To create a multi-source dataset, provide a list of datasets to `open_dataset()`
instead of a file path, or simply concatenate them like `big_dataset <- c(ds1, ds2)`.

## Writing datasets

As you can see, querying a large dataset can be made quite fast by storage in an
efficient binary columnar format like Parquet or Feather and partitioning based on
columns commonly used for filtering. However, data isn't always stored that way.
Sometimes you might start with one giant CSV. The first step in analyzing data 
is cleaning is up and reshaping it into a more usable form.

The `write_dataset()` function allows you to take a Dataset or another tabular 
data object—an Arrow Table or RecordBatch, or an R data frame—and write
it to a different file format, partitioned into multiple files.

Assume that you have a version of the NYC Taxi data as CSV:

```r
ds <- open_dataset("nyc-taxi/csv/", format = "csv")
```

You can write it to a new location and translate the files to the Feather format
by calling `write_dataset()` on it:

```r
write_dataset(ds, "nyc-taxi/feather", format = "feather")
```

Next, let's imagine that the `payment_type` column is something you often filter
on, so you want to partition the data by that variable. By doing so you ensure
that a filter like `payment_type == "Cash"` will touch only a subset of files
where `payment_type` is always `"Cash"`.

One natural way to express the columns you want to partition on is to use the
`group_by()` method:

```r
ds %>%
  group_by(payment_type) %>%
  write_dataset("nyc-taxi/feather", format = "feather")
```

This will write files to a directory tree that looks like this:

```r
system("tree nyc-taxi/feather")
```

```
## feather
## ├── payment_type=1
## │   └── part-18.feather
## ├── payment_type=2
## │   └── part-19.feather
## ...
## └── payment_type=UNK
##     └── part-17.feather
##
## 18 directories, 23 files
```

Note that the directory names are `payment_type=Cash` and similar:
this is the Hive-style partitioning described above. This means that when
you call `open_dataset()` on this directory, you don't have to declare what the
partitions are because they can be read from the file paths.
(To instead write bare values for partition segments, i.e. `Cash` rather than 
`payment_type=Cash`, call `write_dataset()` with `hive_style = FALSE`.)

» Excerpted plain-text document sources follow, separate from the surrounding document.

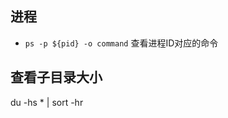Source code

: <!-- linux语法笔记 -->
<!-- 2023-03-25 -->


## 进程
- `ps -p ${pid} -o command` 查看进程ID对应的命令

## 查看子目录大小
du -hs * | sort -hr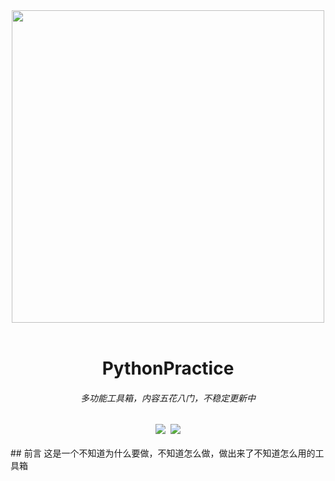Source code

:<div align=center><img src="https://ftp.bmp.ovh/imgs/2020/08/46341119c90d5ae8.png" width="500px" heigth = "200px"></div><br> 
<h1 align="center">PythonPractice</h1>
<h6 align="center">多功能工具箱，内容五花八门，不稳定更新中</h6>
<div align=center><img src="https://img.shields.io/badge/Language-Python-yellow.svg">&nbsp;&nbsp;<img src="https://img.shields.io/badge/Author-Am0xil-blue.svg"></div><br>
## 前言
<font face="微软雅黑">这是一个不知道为什么要做，不知道怎么做，做出来了不知道怎么用的工具箱</font>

Perhaps, though, `payment_type == "Cash"` is the only data you ever care about,
and you just want to drop the rest and have a smaller working set.
For this, you can `filter()` them out when writing:

```r
ds %>%
  filter(payment_type == "Cash") %>%
  write_dataset("nyc-taxi/feather", format = "feather")
```

The other thing you can do when writing datasets is select a subset of columns 
or reorder them. Suppose you never care about `vendor_id`, and being a string column,
it can take up a lot of space when you read it in, so let's drop it:

```r
ds %>%
  group_by(payment_type) %>%
  select(-vendor_id) %>%
  write_dataset("nyc-taxi/feather", format = "feather")
```

Note that while you can select a subset of columns,
you cannot currently rename columns when writing a dataset.